“E a verdade é que, se alguns negros, às vezes famílias inteiras, tinham saído de casa às primeiras alvíssaras da liberdade, levando o seu baú de roupas, sem ainda saber que destino seguiriam, muitos tinham ficado com antigos senhores, presos a estes apenas pela afeição e não mais pelo cativeiro. […] Alguns voltaram da porta, como se a rua os intimidasse. Outros só voltaram depois de ter cantado e dançado nas praças apertadas de povo.” (Os Tambores de São Luís, de Josué Montello, Livraria José Olympio Editora, 3° edição, 1978, p. 445).
Embora fragmento de uma obra ficcional, o trecho acima é bastante representativo do que foi o processo de “abolição” da escravatura no Brasil. Assinado pela Pricesa Isabal no dia 13 de maio de 1888, a Lei Aurea garantia formalmente a liberdade aos escravos, mas parece ter sacramentado materialmente a escravidão por longos anos.
A Lei permitiu que as pessoas, dependentes financeiramente (e muitas vezes ligadas emocionalmente, como bem destacou Montello) dos seus ex-senhores, continuassem se sujeitando a estes como uma forma de sobrevivência. Aos mais destemidos, restou as agruras das ruas, com violência, prostituição, alcoolismo e outras formas de marginalização.

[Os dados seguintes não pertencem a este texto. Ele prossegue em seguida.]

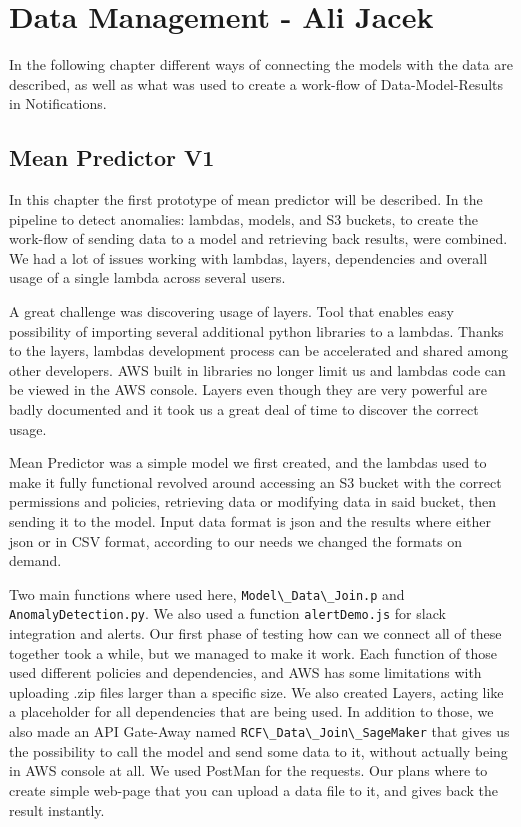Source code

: \section{Data Management - Ali Jacek}

In the following chapter different ways of connecting the models with the data are described,  as well as what was used to create a work-flow of Data-Model-Results in Notifications.\\

 \subsection{Mean Predictor V1}
 
In this chapter the first prototype of mean predictor will be described. In the pipeline to detect anomalies: lambdas, models, and S3 buckets, to create the work-flow of sending data to a model and retrieving back results, were combined. We had a lot of issues working with lambdas, layers, dependencies and overall usage of a single lambda across several users. 

A great challenge was discovering usage of layers. Tool that enables easy possibility of importing several additional python libraries to a lambdas. Thanks to the layers, lambdas development process can be accelerated and shared among other developers. AWS built in libraries no longer limit us and lambdas code can be viewed in the AWS console.  Layers even though they are very powerful are badly documented and it took us a great deal of time to discover the correct usage. 

Mean Predictor was a simple model we first created, and the lambdas used to make it fully functional revolved around accessing an S3 bucket with the correct permissions and policies, retrieving data or modifying data in said bucket, then sending it to the model. Input data format is json and the results where either json or in CSV format, according to our needs we changed the formats on demand. 

Two main functions where used here, \verb|Model\_Data\_Join.p| and \verb|AnomalyDetection.py|. We also used a function \verb|alertDemo.js| for slack integration and alerts. Our first phase of testing how can we connect all of these together took a while, but we managed to make it work. Each function of those used different policies and dependencies, and AWS has some limitations with uploading .zip files larger than a specific size. We also created Layers, acting like a placeholder for all dependencies that are being used. In addition to those, we also made an API Gate-Away named \verb|RCF\_Data\_Join\_SageMaker| that gives us the possibility to call the model and send some data to it, without actually being in AWS console at all. We used PostMan for the requests. Our plans where to create simple web-page that you can upload a data file to it, and gives back the result instantly.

E o pior é imaginar que essa leitura, mais politizada desse período da história do Brasil, só se tornou possível relativamente recente. Quem não lembra dos livros didáticos de história nos quais se desenhava uma imagem de libertadora, de heroina, quase divina da Princesa Isabel, a monarca “responsável” pelo feito?
Não cabe, obviamente, de discorrer aqui sobre os motivos, complexos e variados, que levaram a assinatura da Lei. Mas de destacar o quanto ela parece ter sido inócua, do ponto de vista efetivo no que se refere às garantias sociais aos negros. Os números mostram o quanto esse segmento continua vítima de um racismo estrutural tão bem representado por essa Lei feita, literalmente, para inglês ver.
“O (momento) pós-emancipação não teve nenhuma preocupação com inclusão dessas populações (de ex-escravos). Eu me refiro a educação, saúde, habitação, todos os problemas estruturais”, lembrou a historiadora Lilia Moritz Schwarcz em entrevista à BBC Brasil recentemente.
Alguns exemplos
O Atlas da Violência 2017, divulgado pelo Instituto de Pesquisa Econômica Aplicada (Ipea) e o pelo Fórum Brasileiro de Segurança Pública no ano passado, revela que homens, jovens, negros e de baixa escolaridade continuam sendo as principais vítimas de mortes violentas no País. Dos 10% dos indivíduos com mais chances de serem vítimas de homicídios, 78,9% correspondência a população negra.
E se os negros são as maiores vítimas de violência, as mulheres negras se destacam negativamente nesse cenário. De acordo com o Anuário Brasileiro da Violação 2017, em 2016 foram mortas 4.606 mulheres, ou seja, a cada 120 minutos uma mulher foi assassinada no Brasil naquele ano. Esses números parecem comprovar que o assassinato de Marielle Franco (mulher, negra, periférica e defensora dos direitos humanos) não foi um caso isolado.
Dentre os desempregados, no contingente abismal de 13 milhões de brasileiros, 63,7% são pretos ou pardos, conforme apontou a Pesquisa Nacional por Amostra de Domicílios Contínua (PNAD) divulgada no ano passado. A mesma pesquisa mostra que pretos e pardos recebem, em média, R$ 1.531, ou seja, quase a metade do rendimento médio dos brancos, que é de R$ 2.757.
Por sua vez, os dados do Infopen, o Sistema Integrado de Informações Penitenciárias do Ministério da Justiça, divulgados no final do ano passado, mostram a seletividade imposta à população negra pelo sistema penal brasileiro. Enquanto no total da população brasileira com mais de 15 anos 53% das pessoas se declaram negras, 64% dos presos no sistema penitenciário nacional são negros.
Ser as maiores vítimas de violência, o maior número de desempregados e encarcerados, com os menores índices de alfabetização e de acesso aos bens de consumo, bem os com menor acesso à internet e água potável mostra o quanto o 13 de maio de 1888 continua deixando a desejar aos negros desse país.
E embora se reconheça a importância das políticas públicas voltadas à população negra, a verdadeira abolição da escravatura não vem com expedientes burocráticos, mas com muita luta. As conquistas mais recentemente do movimento negro, como as ações afirmativas, estão aí para provar isso.